Transcribe, verbatim, every line from the start of the entries through the line that contains "På väg tillbaks"; include both boundary lines and omit all others.

(Records from a data collection)
************
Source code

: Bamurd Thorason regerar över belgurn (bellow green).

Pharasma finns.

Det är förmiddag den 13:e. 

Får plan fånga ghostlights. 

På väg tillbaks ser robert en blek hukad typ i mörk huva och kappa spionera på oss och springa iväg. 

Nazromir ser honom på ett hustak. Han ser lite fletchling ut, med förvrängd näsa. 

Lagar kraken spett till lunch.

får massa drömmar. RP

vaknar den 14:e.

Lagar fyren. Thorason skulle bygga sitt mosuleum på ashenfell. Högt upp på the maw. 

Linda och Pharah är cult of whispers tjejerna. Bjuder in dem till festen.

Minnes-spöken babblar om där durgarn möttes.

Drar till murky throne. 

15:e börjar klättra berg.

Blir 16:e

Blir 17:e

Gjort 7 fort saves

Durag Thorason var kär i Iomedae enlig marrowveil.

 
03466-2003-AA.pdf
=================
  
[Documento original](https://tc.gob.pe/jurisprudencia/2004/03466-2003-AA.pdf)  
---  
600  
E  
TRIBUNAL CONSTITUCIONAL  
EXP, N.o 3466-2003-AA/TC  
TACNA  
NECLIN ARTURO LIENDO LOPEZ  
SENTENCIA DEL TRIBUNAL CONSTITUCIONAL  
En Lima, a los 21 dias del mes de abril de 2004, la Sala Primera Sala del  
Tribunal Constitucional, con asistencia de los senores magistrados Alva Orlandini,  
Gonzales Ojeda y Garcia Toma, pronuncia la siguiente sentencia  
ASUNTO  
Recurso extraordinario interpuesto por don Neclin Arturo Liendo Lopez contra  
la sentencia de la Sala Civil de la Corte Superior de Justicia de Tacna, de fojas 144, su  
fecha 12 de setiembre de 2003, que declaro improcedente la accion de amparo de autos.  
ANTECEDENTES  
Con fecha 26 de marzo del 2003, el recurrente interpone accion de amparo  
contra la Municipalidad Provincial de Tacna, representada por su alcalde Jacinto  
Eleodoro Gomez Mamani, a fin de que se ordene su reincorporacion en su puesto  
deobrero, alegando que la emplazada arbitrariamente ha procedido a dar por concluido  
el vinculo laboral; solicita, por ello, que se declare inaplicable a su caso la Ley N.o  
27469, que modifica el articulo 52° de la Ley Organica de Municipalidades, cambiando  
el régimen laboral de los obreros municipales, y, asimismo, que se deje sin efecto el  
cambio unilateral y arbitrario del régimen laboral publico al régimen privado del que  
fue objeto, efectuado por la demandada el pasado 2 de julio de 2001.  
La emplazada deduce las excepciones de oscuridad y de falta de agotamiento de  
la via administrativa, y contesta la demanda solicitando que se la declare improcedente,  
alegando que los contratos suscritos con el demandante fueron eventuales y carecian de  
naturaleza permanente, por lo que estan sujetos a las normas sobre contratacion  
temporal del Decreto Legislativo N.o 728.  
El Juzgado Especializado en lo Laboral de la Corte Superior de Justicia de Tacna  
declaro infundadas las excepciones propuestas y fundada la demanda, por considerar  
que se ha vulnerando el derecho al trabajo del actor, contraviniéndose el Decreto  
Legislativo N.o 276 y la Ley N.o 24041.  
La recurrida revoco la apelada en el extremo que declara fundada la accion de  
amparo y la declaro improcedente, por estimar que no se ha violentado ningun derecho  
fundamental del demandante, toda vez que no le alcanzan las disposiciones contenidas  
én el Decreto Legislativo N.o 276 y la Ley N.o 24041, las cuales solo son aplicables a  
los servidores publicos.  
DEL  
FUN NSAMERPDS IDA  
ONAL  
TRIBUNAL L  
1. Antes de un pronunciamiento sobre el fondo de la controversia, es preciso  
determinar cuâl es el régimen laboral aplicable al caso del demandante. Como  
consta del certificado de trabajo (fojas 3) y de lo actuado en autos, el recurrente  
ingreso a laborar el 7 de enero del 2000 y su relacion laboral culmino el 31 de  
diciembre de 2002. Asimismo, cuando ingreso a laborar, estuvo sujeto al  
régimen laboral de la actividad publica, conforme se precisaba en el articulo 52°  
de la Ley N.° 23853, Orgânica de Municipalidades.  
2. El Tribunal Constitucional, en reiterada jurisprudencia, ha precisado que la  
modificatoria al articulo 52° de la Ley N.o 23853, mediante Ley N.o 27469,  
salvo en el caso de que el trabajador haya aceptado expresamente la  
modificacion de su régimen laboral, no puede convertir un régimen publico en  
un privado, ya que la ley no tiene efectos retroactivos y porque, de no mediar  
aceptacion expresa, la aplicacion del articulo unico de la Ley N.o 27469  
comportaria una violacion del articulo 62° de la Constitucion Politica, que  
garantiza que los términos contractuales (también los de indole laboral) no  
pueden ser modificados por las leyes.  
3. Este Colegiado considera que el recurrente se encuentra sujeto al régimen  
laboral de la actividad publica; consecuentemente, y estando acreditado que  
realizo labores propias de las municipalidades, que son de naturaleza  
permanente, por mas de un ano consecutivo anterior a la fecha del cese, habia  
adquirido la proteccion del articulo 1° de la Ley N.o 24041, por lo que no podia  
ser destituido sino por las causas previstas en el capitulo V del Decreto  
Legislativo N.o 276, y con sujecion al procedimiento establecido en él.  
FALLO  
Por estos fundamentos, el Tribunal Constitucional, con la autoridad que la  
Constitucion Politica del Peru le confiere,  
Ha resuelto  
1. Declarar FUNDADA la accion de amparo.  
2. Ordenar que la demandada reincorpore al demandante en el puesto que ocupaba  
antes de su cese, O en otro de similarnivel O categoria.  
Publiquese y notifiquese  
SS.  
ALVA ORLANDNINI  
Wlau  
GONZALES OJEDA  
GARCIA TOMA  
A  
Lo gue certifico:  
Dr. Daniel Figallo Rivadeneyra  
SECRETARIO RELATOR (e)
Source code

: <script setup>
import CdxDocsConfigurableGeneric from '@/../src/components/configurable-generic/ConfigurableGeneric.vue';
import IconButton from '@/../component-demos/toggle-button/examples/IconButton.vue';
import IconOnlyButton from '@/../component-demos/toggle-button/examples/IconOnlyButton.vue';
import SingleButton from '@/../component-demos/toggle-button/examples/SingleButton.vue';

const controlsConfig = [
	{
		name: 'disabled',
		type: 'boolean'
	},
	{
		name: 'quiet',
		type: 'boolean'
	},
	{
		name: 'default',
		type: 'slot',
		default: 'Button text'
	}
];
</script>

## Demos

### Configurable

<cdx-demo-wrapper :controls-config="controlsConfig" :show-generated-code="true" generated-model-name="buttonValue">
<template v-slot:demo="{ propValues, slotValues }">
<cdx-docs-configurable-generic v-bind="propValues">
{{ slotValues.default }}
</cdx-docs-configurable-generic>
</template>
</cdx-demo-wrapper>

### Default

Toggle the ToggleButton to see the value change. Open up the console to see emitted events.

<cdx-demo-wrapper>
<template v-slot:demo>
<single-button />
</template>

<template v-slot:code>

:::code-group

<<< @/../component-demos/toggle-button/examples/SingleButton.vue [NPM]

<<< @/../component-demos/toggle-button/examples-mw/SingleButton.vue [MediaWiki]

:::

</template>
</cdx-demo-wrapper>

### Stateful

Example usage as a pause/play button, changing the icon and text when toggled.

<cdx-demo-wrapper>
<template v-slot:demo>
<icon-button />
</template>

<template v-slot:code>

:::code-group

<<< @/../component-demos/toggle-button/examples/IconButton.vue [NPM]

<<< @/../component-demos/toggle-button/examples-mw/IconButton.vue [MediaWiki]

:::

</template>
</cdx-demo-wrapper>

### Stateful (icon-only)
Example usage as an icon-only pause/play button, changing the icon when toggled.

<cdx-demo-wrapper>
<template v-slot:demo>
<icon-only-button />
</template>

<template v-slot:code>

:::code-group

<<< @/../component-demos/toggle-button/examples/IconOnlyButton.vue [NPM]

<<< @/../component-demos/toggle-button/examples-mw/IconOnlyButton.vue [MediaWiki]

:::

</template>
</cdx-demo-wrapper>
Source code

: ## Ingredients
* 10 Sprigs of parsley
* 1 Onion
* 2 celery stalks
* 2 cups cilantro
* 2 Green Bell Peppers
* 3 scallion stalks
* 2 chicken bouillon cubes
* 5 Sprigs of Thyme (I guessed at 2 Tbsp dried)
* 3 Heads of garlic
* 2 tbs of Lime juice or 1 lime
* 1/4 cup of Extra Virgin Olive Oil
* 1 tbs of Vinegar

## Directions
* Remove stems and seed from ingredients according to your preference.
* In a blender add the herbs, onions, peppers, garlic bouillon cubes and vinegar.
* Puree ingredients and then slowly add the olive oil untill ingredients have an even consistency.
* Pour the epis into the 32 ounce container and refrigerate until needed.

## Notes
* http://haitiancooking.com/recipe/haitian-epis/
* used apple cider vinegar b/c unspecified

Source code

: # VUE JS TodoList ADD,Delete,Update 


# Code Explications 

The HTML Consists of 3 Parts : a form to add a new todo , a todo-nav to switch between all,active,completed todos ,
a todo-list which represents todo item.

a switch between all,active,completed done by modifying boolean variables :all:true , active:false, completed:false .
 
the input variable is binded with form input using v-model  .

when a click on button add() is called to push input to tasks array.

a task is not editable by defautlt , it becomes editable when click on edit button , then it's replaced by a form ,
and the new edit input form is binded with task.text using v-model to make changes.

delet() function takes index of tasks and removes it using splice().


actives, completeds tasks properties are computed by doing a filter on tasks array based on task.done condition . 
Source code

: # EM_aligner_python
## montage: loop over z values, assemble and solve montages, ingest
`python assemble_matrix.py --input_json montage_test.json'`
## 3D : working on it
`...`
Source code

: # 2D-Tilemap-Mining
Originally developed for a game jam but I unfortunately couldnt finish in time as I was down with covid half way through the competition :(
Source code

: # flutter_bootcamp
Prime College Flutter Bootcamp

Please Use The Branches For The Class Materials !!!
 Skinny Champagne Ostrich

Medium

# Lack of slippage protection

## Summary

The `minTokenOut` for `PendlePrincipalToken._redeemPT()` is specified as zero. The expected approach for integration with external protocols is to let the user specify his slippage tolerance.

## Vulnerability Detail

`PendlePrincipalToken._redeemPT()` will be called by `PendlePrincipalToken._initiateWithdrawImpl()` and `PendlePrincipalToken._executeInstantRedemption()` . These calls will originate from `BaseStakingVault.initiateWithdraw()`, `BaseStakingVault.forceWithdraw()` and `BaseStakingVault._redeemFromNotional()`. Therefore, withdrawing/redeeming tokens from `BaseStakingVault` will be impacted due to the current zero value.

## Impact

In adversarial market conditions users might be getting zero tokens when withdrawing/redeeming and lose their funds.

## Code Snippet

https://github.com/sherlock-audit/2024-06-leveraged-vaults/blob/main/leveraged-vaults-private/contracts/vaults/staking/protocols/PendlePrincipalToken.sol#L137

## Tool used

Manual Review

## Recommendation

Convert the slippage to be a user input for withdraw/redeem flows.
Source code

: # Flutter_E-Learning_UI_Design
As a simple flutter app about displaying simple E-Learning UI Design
************
Task answer |
Source code

: Bamurd Thorason regerar över belgurn (bellow green).

Pharasma finns.

Det är förmiddag den 13:e. 

Får plan fånga ghostlights. 

På väg tillbaks ser robert en blek hukad typ i mörk huva och kappa spionera på oss och springa iväg. 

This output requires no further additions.